### About this exercise
Each record below is to be copied exactly; the pictures are to be omitted.

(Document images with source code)

=== Section Start ===

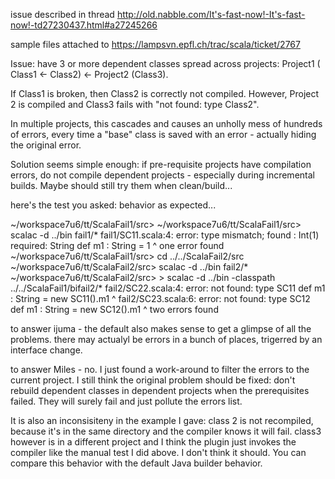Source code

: issue described in thread http://old.nabble.com/It's-fast-now!-It's-fast-now!-td27230437.html#a27245266

sample files attached to https://lampsvn.epfl.ch/trac/scala/ticket/2767

Issue: have 3 or more dependent classes spread across projects: Project1 ( Class1 <- Class2) <- Project2 (Class3).

If Class1 is broken, then Class2 is correctly not compiled. However, Project 2 is compiled and Class3 fails with "not found: type Class2".

In multiple projects, this cascades and causes an unholly mess of hundreds of errors, every time a "base" class is saved with an error - actually hiding the original error.

Solution seems simple enough: if pre-requisite projects have compilation errors, do not compile dependent projects - especially during incremental builds. Maybe should still try them when clean/build...

here's the test you asked: behavior as expected...

~/workspace7u6/tt/ScalaFail1/src\> 
~/workspace7u6/tt/ScalaFail1/src\> scalac -d ../bin fail1/*
fail1/SC11.scala:4: error: type mismatch;
 found   : Int(1)
 required: String
   def m1 : String = 1
                     ^
one error found
~/workspace7u6/tt/ScalaFail1/src\> cd ../../ScalaFail2/src
~/workspace7u6/tt/ScalaFail2/src\> scalac -d ../bin fail2/*
~/workspace7u6/tt/ScalaFail2/src\> > scalac -d ../bin -classpath ../../ScalaFail1/bifail2/*
fail2/SC22.scala:4: error: not found: type SC11
   def m1 : String = new SC11().m1
                         ^
fail2/SC23.scala:6: error: not found: type SC12
   def m1 : String = new SC12().m1
                         ^
two errors found

to answer ijuma - the default also makes sense to get a glimpse of all the problems. there may actualyl be errors in a bunch of places, trigerred by an interface change.

to answer Miles - no. I just found a work-around to filter the errors to the current project. I still think the original problem should be fixed: don't rebuild dependent classes in dependent projects when the prerequisites failed. They will surely fail and just pollute the errors list.

It is also an inconsisiteny in the example I gave: class 2 is not recompiled, because it's in the same directory and the compiler knows it will fail. class3 however is in a different project and I think the plugin just invokes the compiler like the manual test I did above. I don't think it should. You can compare this behavior with the default Java builder behavior.

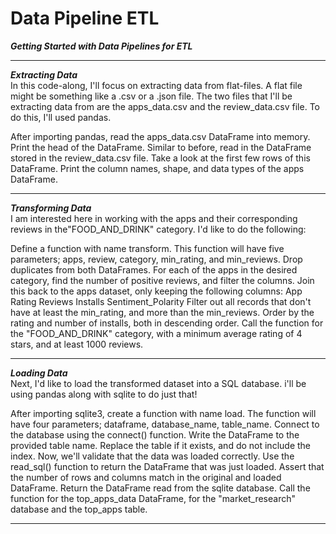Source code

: # Data Pipeline ETL

***Getting Started with Data Pipelines for ETL***

---------

***Extracting Data*** <br>
In this code-along, I'll focus on extracting data from flat-files. A flat file might be something like a .csv or a .json file. The two files that I'll be extracting data from are the apps_data.csv and the review_data.csv file. To do this, I'll used pandas. 

After importing pandas, read the apps_data.csv DataFrame into memory. Print the head of the DataFrame.
Similar to before, read in the DataFrame stored in the review_data.csv file. Take a look at the first few rows of this DataFrame.
Print the column names, shape, and data types of the apps DataFrame.

----------
***Transforming Data*** <br>
I am interested here in working with the apps and their corresponding reviews in the"FOOD_AND_DRINK" category. I'd like to do the following:

Define a function with name transform. This function will have five parameters; apps, review, category, min_rating, and min_reviews.
Drop duplicates from both DataFrames.
For each of the apps in the desired category, find the number of positive reviews, and filter the columns.
Join this back to the apps dataset, only keeping the following columns:
App
Rating
Reviews
Installs
Sentiment_Polarity
Filter out all records that don't have at least the min_rating, and more than the min_reviews.
Order by the rating and number of installs, both in descending order.
Call the function for the "FOOD_AND_DRINK" category, with a minimum average rating of 4 stars, and at least 1000 reviews.

----------
***Loading Data***<br>
Next, I'd like to load the transformed dataset into a SQL database. i'll be using pandas along with sqlite to do just that!

After importing sqlite3, create a function with name load. The function will have four parameters; dataframe, database_name, table_name.
Connect to the database using the connect() function.
Write the DataFrame to the provided table name. Replace the table if it exists, and do not include the index.
Now, we'll validate that the data was loaded correctly. Use the read_sql() function to return the DataFrame that was just loaded.
Assert that the number of rows and columns match in the original and loaded DataFrame.
Return the DataFrame read from the sqlite database.
Call the function for the top_apps_data DataFrame, for the "market_research" database and the top_apps table.

----------
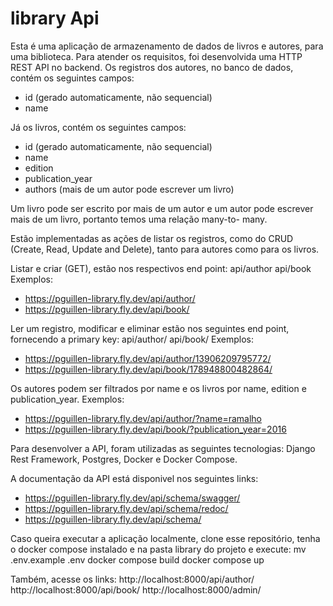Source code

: # library Api

Esta é uma aplicação de armazenamento de dados de livros e autores, para uma biblioteca. Para atender os requisitos, foi desenvolvida uma HTTP REST API no
backend.
Os registros dos autores, no banco de dados, contém os seguintes
campos:
- id (gerado automaticamente, não sequencial)
- name

Já os livros, contém os seguintes campos:
- id (gerado automaticamente, não sequencial)
- name
- edition
- publication_year
- authors (mais de um autor pode escrever um livro)

Um livro pode ser escrito por mais de um autor e um autor pode
escrever mais de um livro, portanto temos uma relação many-to-
many.

Estão implementadas as ações de listar os registros, como do
CRUD (Create, Read, Update and Delete), tanto para autores como
para os livros.

Listar e criar (GET), estão nos respectivos end point:
api/author
api/book
Exemplos:
- https://pguillen-library.fly.dev/api/author/
- https://pguillen-library.fly.dev/api/book/

Ler um registro, modificar e eliminar estão nos seguintes end
point, fornecendo a primary key:
api/author/<id>
api/book/<id>
Exemplos:
- https://pguillen-library.fly.dev/api/author/13906209795772/
- https://pguillen-library.fly.dev/api/book/178948800482864/

Os autores podem ser filtrados por name e os livros por name,
edition e publication_year. 
Exemplos:
- https://pguillen-library.fly.dev/api/author/?name=ramalho
- https://pguillen-library.fly.dev/api/book/?publication_year=2016

Para desenvolver a API, foram utilizadas as seguintes tecnologias:
Django Rest Framework, Postgres, Docker e Docker Compose.

A documentação da API está disponivel nos seguintes links:
- https://pguillen-library.fly.dev/api/schema/swagger/
- https://pguillen-library.fly.dev/api/schema/redoc/
- https://pguillen-library.fly.dev/api/schema/

Caso queira executar a aplicação localmente, clone esse
repositório, tenha o docker compose instalado e na pasta library
do projeto e execute:
mv .env.example .env
docker compose build
docker compose up

Também, acesse os links:
http://localhost:8000/api/author/
http://localhost:8000/api/book/
http://localhost:8000/admin/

=== Section End ===

### Answer space
Source code

: issue described in thread http://old.nabble.com/It's-fast-now!-It's-fast-now!-td27230437.html#a27245266

sample files attached to https://lampsvn.epfl.ch/trac/scala/ticket/2767

Issue: have 3 or more dependent classes spread across projects: Project1 ( Class1 <- Class2) <- Project2 (Class3).

If Class1 is broken, then Class2 is correctly not compiled. However, Project 2 is compiled and Class3 fails with "not found: type Class2".

In multiple projects, this cascades and causes an unholly mess of hundreds of errors, every time a "base" class is saved with an error - actually hiding the original error.

Solution seems simple enough: if pre-requisite projects have compilation errors, do not compile dependent projects - especially during incremental builds. Maybe should still try them when clean/build...

here's the test you asked: behavior as expected...

~/workspace7u6/tt/ScalaFail1/src\> 
~/workspace7u6/tt/ScalaFail1/src\> scalac -d ../bin fail1/*
fail1/SC11.scala:4: error: type mismatch;
 found   : Int(1)
 required: String
   def m1 : String = 1
                     ^
one error found
~/workspace7u6/tt/ScalaFail1/src\> cd ../../ScalaFail2/src
~/workspace7u6/tt/ScalaFail2/src\> scalac -d ../bin fail2/*
~/workspace7u6/tt/ScalaFail2/src\> > scalac -d ../bin -classpath ../../ScalaFail1/bifail2/*
fail2/SC22.scala:4: error: not found: type SC11
   def m1 : String = new SC11().m1
                         ^
fail2/SC23.scala:6: error: not found: type SC12
   def m1 : String = new SC12().m1
                         ^
two errors found

to answer ijuma - the default also makes sense to get a glimpse of all the problems. there may actualyl be errors in a bunch of places, trigerred by an interface change.

to answer Miles - no. I just found a work-around to filter the errors to the current project. I still think the original problem should be fixed: don't rebuild dependent classes in dependent projects when the prerequisites failed. They will surely fail and just pollute the errors list.

It is also an inconsisiteny in the example I gave: class 2 is not recompiled, because it's in the same directory and the compiler knows it will fail. class3 however is in a different project and I think the plugin just invokes the compiler like the manual test I did above. I don't think it should. You can compare this behavior with the default Java builder behavior.

Source code

: # Data Pipeline ETL

***Getting Started with Data Pipelines for ETL***

---------

***Extracting Data*** <br>
In this code-along, I'll focus on extracting data from flat-files. A flat file might be something like a .csv or a .json file. The two files that I'll be extracting data from are the apps_data.csv and the review_data.csv file. To do this, I'll used pandas. 

After importing pandas, read the apps_data.csv DataFrame into memory. Print the head of the DataFrame.
Similar to before, read in the DataFrame stored in the review_data.csv file. Take a look at the first few rows of this DataFrame.
Print the column names, shape, and data types of the apps DataFrame.

----------
***Transforming Data*** <br>
I am interested here in working with the apps and their corresponding reviews in the"FOOD_AND_DRINK" category. I'd like to do the following:

Define a function with name transform. This function will have five parameters; apps, review, category, min_rating, and min_reviews.
Drop duplicates from both DataFrames.
For each of the apps in the desired category, find the number of positive reviews, and filter the columns.
Join this back to the apps dataset, only keeping the following columns:
App
Rating
Reviews
Installs
Sentiment_Polarity
Filter out all records that don't have at least the min_rating, and more than the min_reviews.
Order by the rating and number of installs, both in descending order.
Call the function for the "FOOD_AND_DRINK" category, with a minimum average rating of 4 stars, and at least 1000 reviews.

----------
***Loading Data***<br>
Next, I'd like to load the transformed dataset into a SQL database. i'll be using pandas along with sqlite to do just that!

After importing sqlite3, create a function with name load. The function will have four parameters; dataframe, database_name, table_name.
Connect to the database using the connect() function.
Write the DataFrame to the provided table name. Replace the table if it exists, and do not include the index.
Now, we'll validate that the data was loaded correctly. Use the read_sql() function to return the DataFrame that was just loaded.
Assert that the number of rows and columns match in the original and loaded DataFrame.
Return the DataFrame read from the sqlite database.
Call the function for the top_apps_data DataFrame, for the "market_research" database and the top_apps table.

----------
Source code

: # library Api

Esta é uma aplicação de armazenamento de dados de livros e autores, para uma biblioteca. Para atender os requisitos, foi desenvolvida uma HTTP REST API no
backend.
Os registros dos autores, no banco de dados, contém os seguintes
campos:
- id (gerado automaticamente, não sequencial)
- name

Já os livros, contém os seguintes campos:
- id (gerado automaticamente, não sequencial)
- name
- edition
- publication_year
- authors (mais de um autor pode escrever um livro)

Um livro pode ser escrito por mais de um autor e um autor pode
escrever mais de um livro, portanto temos uma relação many-to-
many.

Estão implementadas as ações de listar os registros, como do
CRUD (Create, Read, Update and Delete), tanto para autores como
para os livros.

Listar e criar (GET), estão nos respectivos end point:
api/author
api/book
Exemplos:
- https://pguillen-library.fly.dev/api/author/
- https://pguillen-library.fly.dev/api/book/

Ler um registro, modificar e eliminar estão nos seguintes end
point, fornecendo a primary key:
api/author/<id>
api/book/<id>
Exemplos:
- https://pguillen-library.fly.dev/api/author/13906209795772/
- https://pguillen-library.fly.dev/api/book/178948800482864/

Os autores podem ser filtrados por name e os livros por name,
edition e publication_year. 
Exemplos:
- https://pguillen-library.fly.dev/api/author/?name=ramalho
- https://pguillen-library.fly.dev/api/book/?publication_year=2016

Para desenvolver a API, foram utilizadas as seguintes tecnologias:
Django Rest Framework, Postgres, Docker e Docker Compose.

A documentação da API está disponivel nos seguintes links:
- https://pguillen-library.fly.dev/api/schema/swagger/
- https://pguillen-library.fly.dev/api/schema/redoc/
- https://pguillen-library.fly.dev/api/schema/

Caso queira executar a aplicação localmente, clone esse
repositório, tenha o docker compose instalado e na pasta library
do projeto e execute:
mv .env.example .env
docker compose build
docker compose up

Também, acesse os links:
http://localhost:8000/api/author/
http://localhost:8000/api/book/
http://localhost:8000/admin/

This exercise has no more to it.